Background: Flavonoids are compounds of interest in the search for new anti-cancer therapies. We have previously isolated the methoxyflavones 5,4'-dihydroxy-6,7,8,3'-tetramethoxyflavone (8-methoxycirsilineol), 5,4'-dihydroxy-6,7,8-trimethoxyflavone (xanthomicrol), and 5,4,'3'-trihydroxy-6,7,8-trimethoxyflavone (sideritoflavone) from Baccharis densiflora. Herein, we investigate the toxicity of these methoxyflavones in human breast-derived cell line. Our main aim was to focus on the cancer stem cell (CSC) sub-population of JIMT-1 breast cancer cells.
Methods: Initially, dose response experiments yielding inhibitory concentration 50 (IC50) values were performed using MCF-7, HCC1937, and JIMT-1 breast cancer, and the MCF-10A normal-like breast cell lines to get an understanding of toxic ranges. Due to a clear difference in the toxicity of the flavones, only sideritoflavone was selected for further studies using the JIMT-1 cell line. Effects on the CSC sub-population was investigated using flow cytometry-based methods. A wound healing assay and digital holographic microscopy were used to investigate effects on cell movement. A reporter assay was used to study effects on signal transduction pathways and Western blot for protein expression.
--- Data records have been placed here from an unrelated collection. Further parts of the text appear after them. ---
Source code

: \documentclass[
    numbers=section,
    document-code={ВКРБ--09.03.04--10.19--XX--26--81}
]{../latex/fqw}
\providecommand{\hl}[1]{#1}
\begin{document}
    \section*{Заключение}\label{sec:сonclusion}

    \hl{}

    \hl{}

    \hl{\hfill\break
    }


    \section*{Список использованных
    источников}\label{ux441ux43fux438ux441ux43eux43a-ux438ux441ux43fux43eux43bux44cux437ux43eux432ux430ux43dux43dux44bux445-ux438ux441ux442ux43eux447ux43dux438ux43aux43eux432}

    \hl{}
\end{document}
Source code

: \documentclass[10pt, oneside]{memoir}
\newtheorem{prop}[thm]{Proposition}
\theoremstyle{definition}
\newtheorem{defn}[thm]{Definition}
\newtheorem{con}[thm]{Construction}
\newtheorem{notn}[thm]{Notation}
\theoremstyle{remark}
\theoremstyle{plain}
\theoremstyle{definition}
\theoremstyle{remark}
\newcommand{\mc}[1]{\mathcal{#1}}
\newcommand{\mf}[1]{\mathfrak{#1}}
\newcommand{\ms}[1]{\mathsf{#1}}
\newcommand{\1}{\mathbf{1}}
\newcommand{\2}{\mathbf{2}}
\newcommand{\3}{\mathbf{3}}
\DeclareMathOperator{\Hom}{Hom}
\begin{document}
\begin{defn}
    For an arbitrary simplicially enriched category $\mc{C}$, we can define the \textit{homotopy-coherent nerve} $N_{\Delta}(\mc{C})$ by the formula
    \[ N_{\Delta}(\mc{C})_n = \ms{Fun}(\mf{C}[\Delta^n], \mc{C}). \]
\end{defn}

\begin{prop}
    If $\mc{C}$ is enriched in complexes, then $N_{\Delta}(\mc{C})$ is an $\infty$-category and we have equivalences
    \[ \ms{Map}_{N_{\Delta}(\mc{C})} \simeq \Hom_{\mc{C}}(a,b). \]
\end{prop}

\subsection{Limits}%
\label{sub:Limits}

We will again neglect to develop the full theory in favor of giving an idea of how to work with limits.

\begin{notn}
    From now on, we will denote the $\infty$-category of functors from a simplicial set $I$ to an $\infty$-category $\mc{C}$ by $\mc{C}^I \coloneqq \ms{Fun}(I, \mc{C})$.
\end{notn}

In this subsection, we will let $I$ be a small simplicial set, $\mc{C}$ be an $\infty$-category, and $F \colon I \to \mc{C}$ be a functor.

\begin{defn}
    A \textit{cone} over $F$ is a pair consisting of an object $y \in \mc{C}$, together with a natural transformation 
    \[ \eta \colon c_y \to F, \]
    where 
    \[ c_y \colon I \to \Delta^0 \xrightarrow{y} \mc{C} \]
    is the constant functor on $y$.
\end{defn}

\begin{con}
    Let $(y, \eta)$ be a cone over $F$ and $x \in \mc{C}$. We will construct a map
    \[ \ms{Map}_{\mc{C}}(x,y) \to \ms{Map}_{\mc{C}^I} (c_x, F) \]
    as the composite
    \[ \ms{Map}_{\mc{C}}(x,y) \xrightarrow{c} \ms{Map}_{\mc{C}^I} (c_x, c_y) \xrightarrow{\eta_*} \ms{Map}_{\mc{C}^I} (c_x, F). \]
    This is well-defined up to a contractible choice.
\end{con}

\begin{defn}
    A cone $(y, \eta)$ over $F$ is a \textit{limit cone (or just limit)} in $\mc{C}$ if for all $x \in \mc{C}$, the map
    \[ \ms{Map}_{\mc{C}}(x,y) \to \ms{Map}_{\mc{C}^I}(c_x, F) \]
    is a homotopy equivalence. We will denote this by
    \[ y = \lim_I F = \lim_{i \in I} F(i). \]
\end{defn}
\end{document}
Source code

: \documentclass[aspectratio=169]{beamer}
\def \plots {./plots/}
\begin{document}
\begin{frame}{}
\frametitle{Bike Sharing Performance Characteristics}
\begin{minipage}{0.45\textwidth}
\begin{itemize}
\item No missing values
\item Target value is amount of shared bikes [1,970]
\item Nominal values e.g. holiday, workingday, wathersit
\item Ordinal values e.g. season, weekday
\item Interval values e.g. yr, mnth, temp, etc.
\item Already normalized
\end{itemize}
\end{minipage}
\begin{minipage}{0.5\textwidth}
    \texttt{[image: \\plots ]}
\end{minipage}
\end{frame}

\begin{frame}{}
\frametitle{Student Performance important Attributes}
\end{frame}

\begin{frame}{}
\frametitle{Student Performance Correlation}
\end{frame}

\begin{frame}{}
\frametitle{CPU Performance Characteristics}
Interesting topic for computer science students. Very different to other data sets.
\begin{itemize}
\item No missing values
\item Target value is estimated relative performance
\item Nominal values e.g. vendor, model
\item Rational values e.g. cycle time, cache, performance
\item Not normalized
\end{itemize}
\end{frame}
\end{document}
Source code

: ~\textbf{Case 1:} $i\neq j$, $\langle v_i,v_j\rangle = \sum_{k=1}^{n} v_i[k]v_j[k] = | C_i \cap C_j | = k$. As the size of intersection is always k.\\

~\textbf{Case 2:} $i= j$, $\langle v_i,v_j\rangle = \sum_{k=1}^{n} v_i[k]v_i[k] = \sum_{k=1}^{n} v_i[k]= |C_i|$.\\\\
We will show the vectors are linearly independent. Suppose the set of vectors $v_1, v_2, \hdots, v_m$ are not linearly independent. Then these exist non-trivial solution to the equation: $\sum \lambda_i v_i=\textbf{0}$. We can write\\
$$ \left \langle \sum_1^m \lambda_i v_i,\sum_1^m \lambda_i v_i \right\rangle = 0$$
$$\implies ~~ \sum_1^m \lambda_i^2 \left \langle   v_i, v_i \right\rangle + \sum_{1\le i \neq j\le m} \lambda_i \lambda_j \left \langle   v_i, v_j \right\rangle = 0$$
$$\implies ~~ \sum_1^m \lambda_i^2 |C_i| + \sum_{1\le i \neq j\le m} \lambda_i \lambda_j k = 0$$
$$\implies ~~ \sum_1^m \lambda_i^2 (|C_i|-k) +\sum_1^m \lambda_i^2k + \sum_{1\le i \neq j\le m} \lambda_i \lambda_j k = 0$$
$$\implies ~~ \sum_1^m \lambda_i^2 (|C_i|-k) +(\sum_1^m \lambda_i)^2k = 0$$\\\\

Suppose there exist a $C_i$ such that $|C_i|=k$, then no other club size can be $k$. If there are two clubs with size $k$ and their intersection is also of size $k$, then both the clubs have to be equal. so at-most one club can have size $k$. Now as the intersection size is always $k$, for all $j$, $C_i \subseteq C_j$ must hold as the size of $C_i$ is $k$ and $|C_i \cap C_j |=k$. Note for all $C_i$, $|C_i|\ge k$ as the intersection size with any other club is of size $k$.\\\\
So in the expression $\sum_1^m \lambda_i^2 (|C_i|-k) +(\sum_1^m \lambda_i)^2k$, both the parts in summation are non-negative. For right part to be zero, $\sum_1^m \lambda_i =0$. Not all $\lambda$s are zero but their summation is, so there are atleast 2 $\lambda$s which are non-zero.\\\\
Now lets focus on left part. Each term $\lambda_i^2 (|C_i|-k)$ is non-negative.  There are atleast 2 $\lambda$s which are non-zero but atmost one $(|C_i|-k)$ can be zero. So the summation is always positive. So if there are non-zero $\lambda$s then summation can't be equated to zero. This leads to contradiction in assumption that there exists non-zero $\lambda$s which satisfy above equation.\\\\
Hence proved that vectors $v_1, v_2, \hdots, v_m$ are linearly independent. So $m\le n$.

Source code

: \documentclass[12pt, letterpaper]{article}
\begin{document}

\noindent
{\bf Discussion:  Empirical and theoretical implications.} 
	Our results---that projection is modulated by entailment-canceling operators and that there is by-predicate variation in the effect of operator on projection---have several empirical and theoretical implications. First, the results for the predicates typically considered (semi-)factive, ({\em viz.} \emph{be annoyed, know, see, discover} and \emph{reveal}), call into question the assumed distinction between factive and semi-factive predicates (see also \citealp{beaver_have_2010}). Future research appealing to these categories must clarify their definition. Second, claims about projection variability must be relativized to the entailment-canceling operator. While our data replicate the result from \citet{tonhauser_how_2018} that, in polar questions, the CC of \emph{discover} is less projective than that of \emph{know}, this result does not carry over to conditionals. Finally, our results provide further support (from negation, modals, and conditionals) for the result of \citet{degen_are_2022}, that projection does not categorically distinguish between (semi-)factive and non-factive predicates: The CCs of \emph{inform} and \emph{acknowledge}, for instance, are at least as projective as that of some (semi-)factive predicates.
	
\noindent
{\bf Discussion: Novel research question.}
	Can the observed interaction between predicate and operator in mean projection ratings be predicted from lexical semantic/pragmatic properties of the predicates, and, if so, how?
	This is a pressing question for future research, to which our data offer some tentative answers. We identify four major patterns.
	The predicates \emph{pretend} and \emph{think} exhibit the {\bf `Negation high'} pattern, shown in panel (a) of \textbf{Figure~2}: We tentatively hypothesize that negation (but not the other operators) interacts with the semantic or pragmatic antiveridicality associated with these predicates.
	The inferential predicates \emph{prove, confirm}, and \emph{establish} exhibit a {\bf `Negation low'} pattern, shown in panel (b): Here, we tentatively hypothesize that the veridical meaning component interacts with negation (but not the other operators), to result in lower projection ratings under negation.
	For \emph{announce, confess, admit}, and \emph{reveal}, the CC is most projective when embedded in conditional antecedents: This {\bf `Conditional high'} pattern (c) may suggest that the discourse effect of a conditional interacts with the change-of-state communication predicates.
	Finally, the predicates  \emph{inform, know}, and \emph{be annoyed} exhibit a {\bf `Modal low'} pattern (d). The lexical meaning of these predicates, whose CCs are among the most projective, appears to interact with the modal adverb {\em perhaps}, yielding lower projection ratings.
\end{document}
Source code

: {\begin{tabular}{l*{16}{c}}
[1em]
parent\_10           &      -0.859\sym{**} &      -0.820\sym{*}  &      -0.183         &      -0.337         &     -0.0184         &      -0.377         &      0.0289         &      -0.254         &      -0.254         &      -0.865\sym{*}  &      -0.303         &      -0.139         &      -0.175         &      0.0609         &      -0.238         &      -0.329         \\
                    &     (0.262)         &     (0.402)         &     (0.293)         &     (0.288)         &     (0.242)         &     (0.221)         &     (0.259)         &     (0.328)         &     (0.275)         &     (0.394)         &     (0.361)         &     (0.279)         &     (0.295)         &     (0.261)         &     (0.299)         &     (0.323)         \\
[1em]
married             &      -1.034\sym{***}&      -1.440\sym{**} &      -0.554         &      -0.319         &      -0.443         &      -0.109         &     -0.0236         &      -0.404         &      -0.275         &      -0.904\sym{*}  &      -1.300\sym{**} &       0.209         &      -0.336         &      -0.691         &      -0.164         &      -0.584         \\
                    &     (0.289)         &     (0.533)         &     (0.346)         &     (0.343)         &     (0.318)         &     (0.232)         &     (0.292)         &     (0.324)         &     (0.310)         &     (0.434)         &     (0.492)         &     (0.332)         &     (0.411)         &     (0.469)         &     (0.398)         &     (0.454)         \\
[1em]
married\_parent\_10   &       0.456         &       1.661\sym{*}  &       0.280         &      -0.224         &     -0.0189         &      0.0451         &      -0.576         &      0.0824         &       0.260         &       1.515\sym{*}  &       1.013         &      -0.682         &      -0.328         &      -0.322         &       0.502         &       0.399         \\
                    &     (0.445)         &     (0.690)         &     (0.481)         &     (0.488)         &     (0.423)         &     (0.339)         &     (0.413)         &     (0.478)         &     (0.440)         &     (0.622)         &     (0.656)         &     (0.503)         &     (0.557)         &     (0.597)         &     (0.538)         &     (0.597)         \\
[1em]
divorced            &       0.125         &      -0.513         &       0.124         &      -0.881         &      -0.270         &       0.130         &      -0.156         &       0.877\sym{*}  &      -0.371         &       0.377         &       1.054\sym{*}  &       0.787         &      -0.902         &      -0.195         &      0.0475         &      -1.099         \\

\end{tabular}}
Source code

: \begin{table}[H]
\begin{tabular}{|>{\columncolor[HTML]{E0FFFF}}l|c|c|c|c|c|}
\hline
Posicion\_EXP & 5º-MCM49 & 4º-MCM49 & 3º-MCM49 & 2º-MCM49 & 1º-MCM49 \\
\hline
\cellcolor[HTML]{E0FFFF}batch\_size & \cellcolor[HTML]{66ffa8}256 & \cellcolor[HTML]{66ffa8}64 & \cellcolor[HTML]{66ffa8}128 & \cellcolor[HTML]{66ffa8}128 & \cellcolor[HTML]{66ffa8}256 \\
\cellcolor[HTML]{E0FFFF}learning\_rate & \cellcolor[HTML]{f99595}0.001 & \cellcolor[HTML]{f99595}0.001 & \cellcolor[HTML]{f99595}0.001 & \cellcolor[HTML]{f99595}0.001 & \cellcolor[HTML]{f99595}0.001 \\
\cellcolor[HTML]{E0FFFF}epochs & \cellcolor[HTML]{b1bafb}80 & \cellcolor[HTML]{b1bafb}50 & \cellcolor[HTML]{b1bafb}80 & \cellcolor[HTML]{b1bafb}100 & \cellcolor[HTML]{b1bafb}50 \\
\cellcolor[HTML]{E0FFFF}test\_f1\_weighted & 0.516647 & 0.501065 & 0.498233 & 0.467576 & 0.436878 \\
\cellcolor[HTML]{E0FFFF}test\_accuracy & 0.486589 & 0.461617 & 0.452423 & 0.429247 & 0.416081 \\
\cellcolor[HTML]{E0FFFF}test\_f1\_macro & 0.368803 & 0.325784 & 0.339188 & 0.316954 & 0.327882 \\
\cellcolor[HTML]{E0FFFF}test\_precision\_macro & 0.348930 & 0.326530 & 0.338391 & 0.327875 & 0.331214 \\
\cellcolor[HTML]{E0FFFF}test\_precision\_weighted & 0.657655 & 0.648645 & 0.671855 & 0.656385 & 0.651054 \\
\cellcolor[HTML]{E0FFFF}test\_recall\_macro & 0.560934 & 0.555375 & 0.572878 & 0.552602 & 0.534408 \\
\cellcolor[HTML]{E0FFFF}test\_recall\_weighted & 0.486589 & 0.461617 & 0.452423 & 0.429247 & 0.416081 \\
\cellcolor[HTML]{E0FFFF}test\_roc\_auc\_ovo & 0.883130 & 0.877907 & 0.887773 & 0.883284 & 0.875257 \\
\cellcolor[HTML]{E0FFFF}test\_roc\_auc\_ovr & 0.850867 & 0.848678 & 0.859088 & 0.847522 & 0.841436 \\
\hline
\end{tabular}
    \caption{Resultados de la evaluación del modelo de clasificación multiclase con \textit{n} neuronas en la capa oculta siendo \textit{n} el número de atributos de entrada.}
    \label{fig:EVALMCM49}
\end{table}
Results: The dose response data showed that 8-methoxycirsilineol was non-toxic at concentrations below 100 μM, that the IC50 of xanthomicrol was between 50 and 100 μM, while sideritoflavone was highly toxic with a single digit μM IC50 in all cell lines. Treatment of the JIMT-1 cells with 2 μM sideritoflavone did not selectively effect the CSC sub-population. Instead, sideritoflavone treatment inhibited the proliferation of both the non-CSC and the CSC sub-populations to the same extent. The inhibition of cell proliferation resulted in an accumulation of cells in the G2 phase of the cell cycle and the treated cells showed an increased level of γ-H2A histone family member X indicating DNA double strand breaks. Analysis of the effect of sideritoflavone treatment on signal transduction pathways showed activation of the Wnt, Myc/Max, and transforming growth factor-β pathways. The level of p65/nuclear factor kappa-light-chain-enhancer of activated Β cells was increased in sideritoflavone-treated cells. Cell movement was decreased by sideritoflavone treatment.
Conclusions: Altogether our data show that the methoxyflavone sideritoflavone has favourable anti-cancer effects that may be exploited for development to be used in combination with CSC specific compounds.
Keywords: Breast cancer; Cancer stem cells; Cell cycle; Cell movement; Cytotoxicity; Flavonoids; Sideritoflavone.